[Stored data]
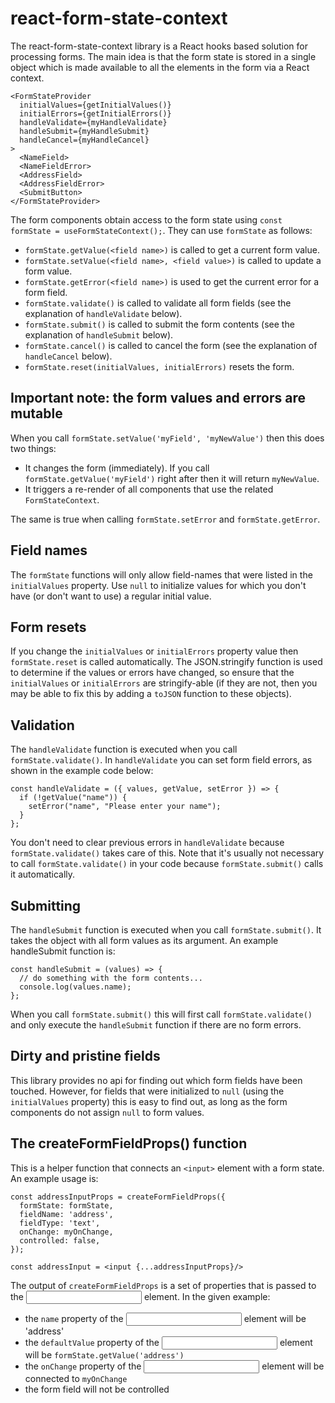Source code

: # react-form-state-context

The react-form-state-context library is a React hooks based solution for processing forms. The main idea is that the form state is stored in a single object which is made available to all the elements in the form via a React context.

```
<FormStateProvider
  initialValues={getInitialValues()}
  initialErrors={getInitialErrors()}
  handleValidate={myHandleValidate}
  handleSubmit={myHandleSubmit}
  handleCancel={myHandleCancel}
>
  <NameField>
  <NameFieldError>
  <AddressField>
  <AddressFieldError>
  <SubmitButton>
</FormStateProvider>
```

The form components obtain access to the form state using `const formState = useFormStateContext();`.
They can use `formState` as follows:

- `formState.getValue(<field name>)` is called to get a current form value.
- `formState.setValue(<field name>, <field value>)` is called to update a form value.
- `formState.getError(<field name>)` is used to get the current error for a form field.
- `formState.validate()` is called to validate all form fields (see the explanation of `handleValidate` below).
- `formState.submit()` is called to submit the form contents (see the explanation of `handleSubmit` below).
- `formState.cancel()` is called to cancel the form (see the explanation of `handleCancel` below).
- `formState.reset(initialValues, initialErrors)` resets the form.

## Important note: the form values and errors are mutable

When you call `formState.setValue('myField', 'myNewValue')` then this does two things:

- It changes the form (immediately). If you call `formState.getValue('myField')` right after then it will return `myNewValue`.
- It triggers a re-render of all components that use the related `FormStateContext`.

The same is true when calling `formState.setError` and `formState.getError`.

## Field names

The `formState` functions will only allow field-names that were listed in the `initialValues` property. Use `null` to initialize values for which you don't have (or don't want to use) a regular initial value.

## Form resets

If you change the `initialValues` or `initialErrors` property value then `formState.reset` is called automatically. The JSON.stringify function is used to determine if the values or errors have changed, so ensure that the `initialValues` or `initialErrors` are stringify-able (if they are not, then you may be able to fix this by adding a `toJSON` function to these objects).

## Validation

The `handleValidate` function is executed when you call `formState.validate()`. In `handleValidate` you can set form field errors, as shown in the example code below:

```
const handleValidate = ({ values, getValue, setError }) => {
  if (!getValue("name")) {
    setError("name", "Please enter your name");
  }
};
```

You don't need to clear previous errors in `handleValidate` because `formState.validate()` takes care of this. Note that it's usually not necessary to call `formState.validate()` in your code because `formState.submit()` calls it automatically.

## Submitting

The `handleSubmit` function is executed when you call `formState.submit()`. It takes the object with all form values as its argument. An example handleSubmit function is:

```
const handleSubmit = (values) => {
  // do something with the form contents...
  console.log(values.name);
};
```

When you call `formState.submit()` this will first call `formState.validate()` and only execute the `handleSubmit` function if there are no form errors.

## Dirty and pristine fields

This library provides no api for finding out which form fields have been touched. However, for fields that were initialized
to `null` (using the `initialValues` property) this is easy to find out, as long as the form components do not assign
`null` to form values.

## The createFormFieldProps() function

This is a helper function that connects an `<input>` element with a form state. An example usage is:

```
const addressInputProps = createFormFieldProps({
  formState: formState,
  fieldName: 'address',
  fieldType: 'text',
  onChange: myOnChange,
  controlled: false,
});

const addressInput = <input {...addressInputProps}/>

```

The output of `createFormFieldProps` is a set of properties that is passed to the <input> element.
In the given example:

- the `name` property of the <input> element will be 'address'
- the `defaultValue` property of the <input> element will be `formState.getValue('address')`
- the `onChange` property of the <input> element will be connected to `myOnChange`
- the form field will not be controlled
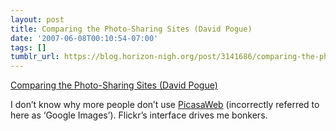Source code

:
 ```yaml
---
layout: post
title: Comparing the Photo-Sharing Sites (David Pogue)
date: '2007-06-08T00:10:54-07:00'
tags: []
tumblr_url: https://blog.horizon-nigh.org/post/3141686/comparing-the-photo-sharing-sites-david-pogue
---
```

[Comparing the Photo-Sharing Sites (David Pogue)](http://www.nytimes.com/2007/06/05/technology/circuits/05pogue-chart.html?partner=rssnyt&emc=rss)  

I don’t know why more people don’t use [PicasaWeb](http://picasaweb.google.com) (incorrectly referred to here as ‘Google Images’). Flickr’s interface drives me bonkers.

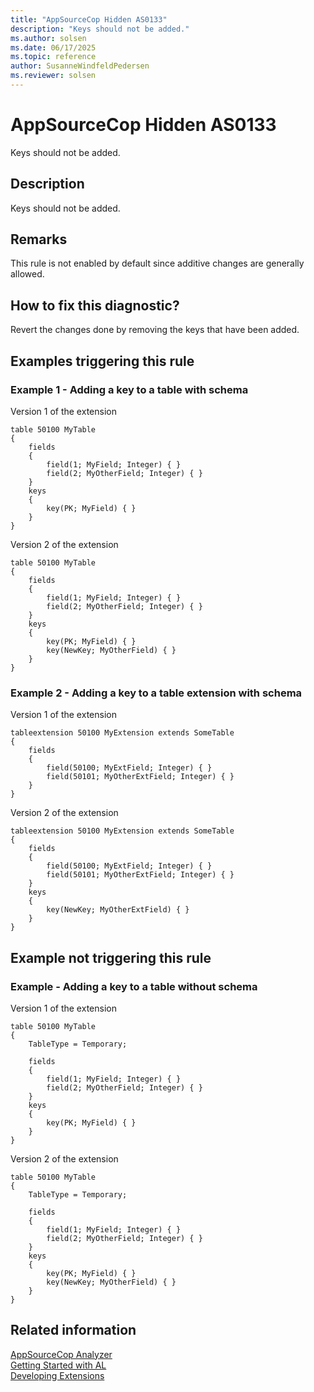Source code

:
 ```yaml
---
title: "AppSourceCop Hidden AS0133"
description: "Keys should not be added."
ms.author: solsen
ms.date: 06/17/2025
ms.topic: reference
author: SusanneWindfeldPedersen
ms.reviewer: solsen
---
```

[//]: # (START>DO_NOT_EDIT)
[//]: # (IMPORTANT:Do not edit any of the content between here and the END>DO_NOT_EDIT.)
[//]: # (Any modifications should be made in the .xml files in the ModernDev repo.)
# AppSourceCop Hidden AS0133
Keys should not be added.

## Description
Keys should not be added.

[//]: # (IMPORTANT: END>DO_NOT_EDIT)


## Remarks

This rule is not enabled by default since additive changes are generally allowed.

## How to fix this diagnostic?

Revert the changes done by removing the keys that have been added.

## Examples triggering this rule

### Example 1 - Adding a key to a table with schema

Version 1 of the extension

```al
table 50100 MyTable
{
    fields
    {
        field(1; MyField; Integer) { }
        field(2; MyOtherField; Integer) { }
    }
    keys
    {
        key(PK; MyField) { }
    }
}
```

Version 2 of the extension

```al
table 50100 MyTable
{
    fields
    {
        field(1; MyField; Integer) { }
        field(2; MyOtherField; Integer) { }
    }
    keys
    {
        key(PK; MyField) { }
        key(NewKey; MyOtherField) { }
    }
}
```

### Example 2 - Adding a key to a table extension with schema

Version 1 of the extension

```al
tableextension 50100 MyExtension extends SomeTable
{
    fields
    {
        field(50100; MyExtField; Integer) { }
        field(50101; MyOtherExtField; Integer) { }
    }
}
```

Version 2 of the extension

```al
tableextension 50100 MyExtension extends SomeTable
{
    fields
    {
        field(50100; MyExtField; Integer) { }
        field(50101; MyOtherExtField; Integer) { }
    }
    keys
    {
        key(NewKey; MyOtherExtField) { }
    }
}
```

## Example not triggering this rule

### Example - Adding a key to a table without schema

Version 1 of the extension

```al
table 50100 MyTable
{
    TableType = Temporary;

    fields
    {
        field(1; MyField; Integer) { }
        field(2; MyOtherField; Integer) { }
    }
    keys
    {
        key(PK; MyField) { }
    }
}
```

Version 2 of the extension

```al
table 50100 MyTable
{
    TableType = Temporary;

    fields
    {
        field(1; MyField; Integer) { }
        field(2; MyOtherField; Integer) { }
    }
    keys
    {
        key(PK; MyField) { }
        key(NewKey; MyOtherField) { }
    }
}
```

## Related information

[AppSourceCop Analyzer](appsourcecop.md)  
[Getting Started with AL](../devenv-get-started.md)  
[Developing Extensions](../devenv-dev-overview.md)  
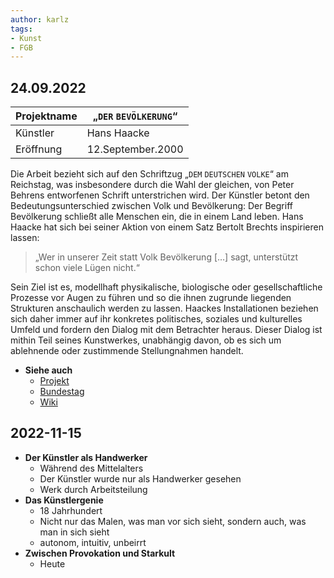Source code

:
 ```yaml
---
author: karlz
tags:
- Kunst
- FGB
---
```


## 24.09.2022

| Projektname | „$\mathtt{DER\text{ }BEVÖLKERUNG}$“ |
| ----------- | ----------------------------------- |
| Künstler    | Hans Haacke                         |
| Eröffnung   | 12.September.2000                   |

Die Arbeit bezieht sich auf den Schriftzug „$\mathtt{DEM\text{ }DEUTSCHEN\text{ }VOLKE}$“ am Reichstag, was insbesondere durch die Wahl der gleichen, von Peter Behrens entworfenen Schrift unterstrichen wird. Der Künstler betont den Bedeutungsunterschied zwischen Volk und Bevölkerung: Der Begriff Bevölkerung schließt alle Menschen ein, die in einem Land leben. Hans Haacke hat sich bei seiner Aktion von einem Satz Bertolt Brechts inspirieren lassen: 
>„Wer in unserer Zeit statt Volk Bevölkerung […] sagt, unterstützt schon viele Lügen nicht.“

Sein Ziel ist es, modellhaft physikalische, biologische oder gesellschaftliche Prozesse vor Augen zu führen und so die ihnen zugrunde liegenden Strukturen anschaulich werden zu lassen. Haackes Installationen beziehen sich daher immer auf ihr konkretes politisches, soziales und kulturelles Umfeld und fordern den Dialog mit dem Betrachter heraus. Dieser Dialog ist mithin Teil seines Kunstwerkes, unabhängig davon, ob es sich um ablehnende oder zustimmende Stellungnahmen handelt.

- **Siehe auch**
	- [Projekt](https://derbevoelkerung.de/)
	- [Bundestag](https://www.bundestag.de/besuche/kunst/kuenstler/haacke/haacke-198996)
	- [Wiki](https://de.wikipedia.org/wiki/Der_Bev%C3%B6lkerung)

## 2022-11-15

- __Der Künstler als Handwerker__
	- Während des Mittelalters
	- Der Künstler wurde nur als Handwerker gesehen
	- Werk durch Arbeitsteilung
- __Das Künstlergenie__
	- 18 Jahrhundert
	- Nicht nur das Malen, was man vor sich sieht, sondern auch, was man in sich sieht
	- autonom, intuitiv, unbeirrt
- __Zwischen Provokation und Starkult__
	- Heute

ACTIVITY =>
Leave out every line above except those from the line with "It takes the" up to and including the line with "to form values.", and copy those exactly.

EXERCISE RESULT =>
The `handleSubmit` function is executed when you call `formState.submit()`. It takes the object with all form values as its argument. An example handleSubmit function is:

```
const handleSubmit = (values) => {
  // do something with the form contents...
  console.log(values.name);
};
```

When you call `formState.submit()` this will first call `formState.validate()` and only execute the `handleSubmit` function if there are no form errors.

## Dirty and pristine fields

This library provides no api for finding out which form fields have been touched. However, for fields that were initialized
to `null` (using the `initialValues` property) this is easy to find out, as long as the form components do not assign
`null` to form values.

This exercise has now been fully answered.